Biofilms are complex microbial communities that adhere to surfaces and are encased in a self-produced matrix of extracellular polymeric substances (EPS). These ecosystems constantly evolve in response to environmental fluctuations, and exhibit intricate dynamics governed by interconnected mechanisms. The motility of microorganisms within biofilms is crucial, as it directly affects the biofilm's spatial organization, composition, and overall development. Among the motility mechanisms, phototaxis plays a pivotal role by enabling microorganisms to move in response to light, guiding the positioning of planktonic cells within the biofilm matrix. This movement optimizes light exposure, enhancing beneficial conditions while avoiding harmful intensities. As a result, phototaxis influences microbial spatial distribution, metabolic cooperation, and ecological adaptation within the biofilm.

In this study, a mathematical model that explores the role of phototaxis in biofilm growth and organization is presented. The proposed model is formulated as a hyperbolic-parabolic free boundary value problem, where the biofilm is modeled as a homogeneous, viscous, incompressible fluid with velocity governed by Darcy's law. It considers two state variables representing the planktonic and sessile phenotypes and reproduces the transition from one state to the other. Additionally, two different planktonic cells motion behaviours are considered: random motility governed by the diffusion process, and directional motility driven by phototactic responses to light gradients. A light-dependent sensitivity function captures both positive and negative phototaxis.

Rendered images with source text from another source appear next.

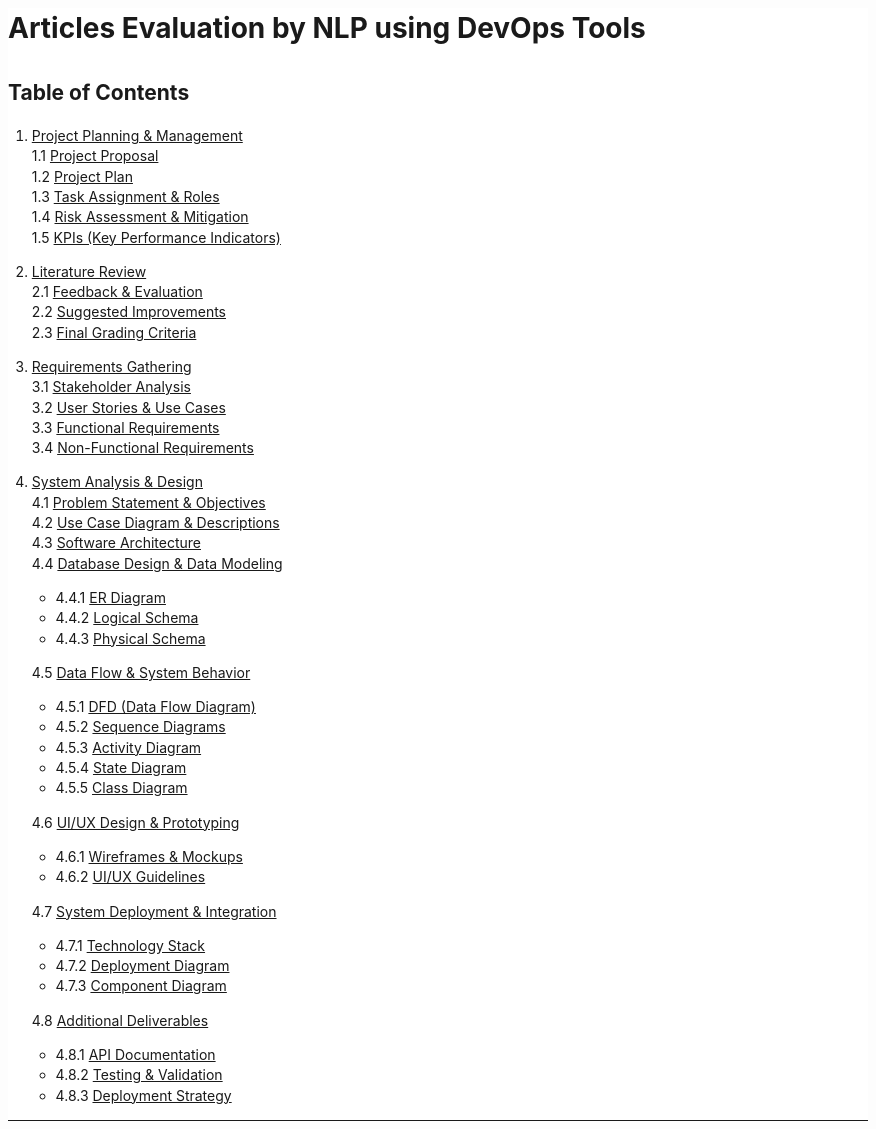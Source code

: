 # Articles Evaluation by NLP using DevOps Tools  

## Table of Contents

1. [Project Planning & Management](#1-project-planning--management)  
   1.1 [Project Proposal](#project-proposal)  
   1.2 [Project Plan](#project-plan)  
   1.3 [Task Assignment & Roles](#task-assignment--roles)  
   1.4 [Risk Assessment & Mitigation](#risk-assessment--mitigation)  
   1.5 [KPIs (Key Performance Indicators)](#kpis-key-performance-indicators)  

2. [Literature Review](#2-literature-review)  
   2.1 [Feedback & Evaluation](#feedback--evaluation)  
   2.2 [Suggested Improvements](#suggested-improvements)  
   2.3 [Final Grading Criteria](#final-grading-criteria)  

3. [Requirements Gathering](#3-requirements-gathering)  
   3.1 [Stakeholder Analysis](#stakeholder-analysis)  
   3.2 [User Stories & Use Cases](#user-stories--use-cases)  
   3.3 [Functional Requirements](#functional-requirements)  
   3.4 [Non-Functional Requirements](#non-functional-requirements)  

4. [System Analysis & Design](#4-system-analysis--design)  
   4.1 [Problem Statement & Objectives](#1-problem-statement--objectives)  
   4.2 [Use Case Diagram & Descriptions](#use-case-diagram--descriptions)  
   4.3 [Software Architecture](#software-architecture)  
   4.4 [Database Design & Data Modeling](#2-database-design--data-modeling)  
      - 4.4.1 [ER Diagram](#er-diagram)  
      - 4.4.2 [Logical Schema](#logical-schema)  
      - 4.4.3 [Physical Schema](#physical-schema)  

   4.5 [Data Flow & System Behavior](#3-data-flow--system-behavior)  
      - 4.5.1 [DFD (Data Flow Diagram)](#dfd-context-level)  
      - 4.5.2 [Sequence Diagrams](#sequence-diagram)  
      - 4.5.3 [Activity Diagram](#activity-diagram)  
      - 4.5.4 [State Diagram](#state-diagram)  
      - 4.5.5 [Class Diagram](#class-diagram)  

   4.6 [UI/UX Design & Prototyping](#4-uiux-design--prototyping)  
      - 4.6.1 [Wireframes & Mockups](#wireframes)  
      - 4.6.2 [UI/UX Guidelines](#uiux-guidelines)  

   4.7 [System Deployment & Integration](#5-system-deployment--integration)  
      - 4.7.1 [Technology Stack](#technology-stack)  
      - 4.7.2 [Deployment Diagram](#deployment-diagram)  
      - 4.7.3 [Component Diagram](#component-diagram)  

   4.8 [Additional Deliverables](#6-additional-deliverables)  
      - 4.8.1 [API Documentation](#api-documentation)  
      - 4.8.2 [Testing & Validation](#testing--validation)  
      - 4.8.3 [Deployment Strategy](#deployment-strategy)  

---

Numerical simulations analyze biofilm evolution under biologically relevant conditions and examine the impact of phototaxis on biofilm dynamics and ecology. The distribution of phototrophic biomass emerges from the interaction between random diffusion and phototactic movement. The results indicate that motile cells accumulate in regions with optimal light, stimulating the growth of sessile phototrophic cells and facilitating biofilm development.